◆ **YOUR INSTRUCTIONS**
Please restate the records that follow word for word, omitting any images.

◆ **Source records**
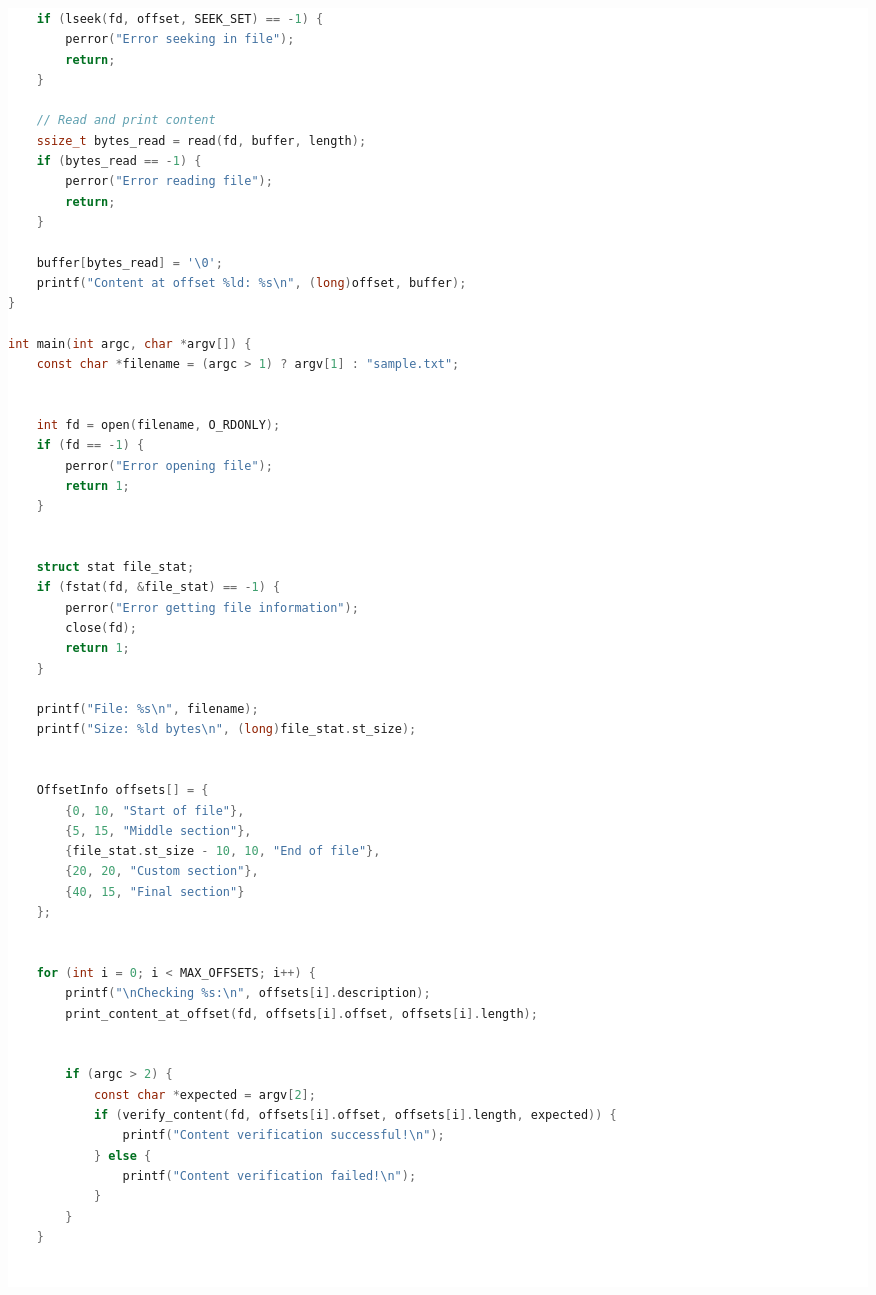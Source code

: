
 ```c
    if (lseek(fd, offset, SEEK_SET) == -1) {
        perror("Error seeking in file");
        return;
    }
    
    // Read and print content
    ssize_t bytes_read = read(fd, buffer, length);
    if (bytes_read == -1) {
        perror("Error reading file");
        return;
    }
    
    buffer[bytes_read] = '\0';
    printf("Content at offset %ld: %s\n", (long)offset, buffer);
}

int main(int argc, char *argv[]) {
    const char *filename = (argc > 1) ? argv[1] : "sample.txt";
    
    
    int fd = open(filename, O_RDONLY);
    if (fd == -1) {
        perror("Error opening file");
        return 1;
    }
    
    
    struct stat file_stat;
    if (fstat(fd, &file_stat) == -1) {
        perror("Error getting file information");
        close(fd);
        return 1;
    }
    
    printf("File: %s\n", filename);
    printf("Size: %ld bytes\n", (long)file_stat.st_size);
    
    
    OffsetInfo offsets[] = {
        {0, 10, "Start of file"},
        {5, 15, "Middle section"},
        {file_stat.st_size - 10, 10, "End of file"},
        {20, 20, "Custom section"},
        {40, 15, "Final section"}
    };
    
    
    for (int i = 0; i < MAX_OFFSETS; i++) {
        printf("\nChecking %s:\n", offsets[i].description);
        print_content_at_offset(fd, offsets[i].offset, offsets[i].length);
        
        
        if (argc > 2) {
            const char *expected = argv[2];
            if (verify_content(fd, offsets[i].offset, offsets[i].length, expected)) {
                printf("Content verification successful!\n");
            } else {
                printf("Content verification failed!\n");
            }
        }
    }
    
    
```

◆ **REPLY**
Source code

:
 ```c
    if (lseek(fd, offset, SEEK_SET) == -1) {
        perror("Error seeking in file");
        return;
    }
    
    // Read and print content
    ssize_t bytes_read = read(fd, buffer, length);
    if (bytes_read == -1) {
        perror("Error reading file");
        return;
    }
    
    buffer[bytes_read] = '\0';
    printf("Content at offset %ld: %s\n", (long)offset, buffer);
}

int main(int argc, char *argv[]) {
    const char *filename = (argc > 1) ? argv[1] : "sample.txt";
    
    
    int fd = open(filename, O_RDONLY);
    if (fd == -1) {
        perror("Error opening file");
        return 1;
    }
    
    
    struct stat file_stat;
    if (fstat(fd, &file_stat) == -1) {
        perror("Error getting file information");
        close(fd);
        return 1;
    }
    
    printf("File: %s\n", filename);
    printf("Size: %ld bytes\n", (long)file_stat.st_size);
    
    
    OffsetInfo offsets[] = {
        {0, 10, "Start of file"},
        {5, 15, "Middle section"},
        {file_stat.st_size - 10, 10, "End of file"},
        {20, 20, "Custom section"},
        {40, 15, "Final section"}
    };
    
    
    for (int i = 0; i < MAX_OFFSETS; i++) {
        printf("\nChecking %s:\n", offsets[i].description);
        print_content_at_offset(fd, offsets[i].offset, offsets[i].length);
        
        
        if (argc > 2) {
            const char *expected = argv[2];
            if (verify_content(fd, offsets[i].offset, offsets[i].length, expected)) {
                printf("Content verification successful!\n");
            } else {
                printf("Content verification failed!\n");
            }
        }
    }
    
    
```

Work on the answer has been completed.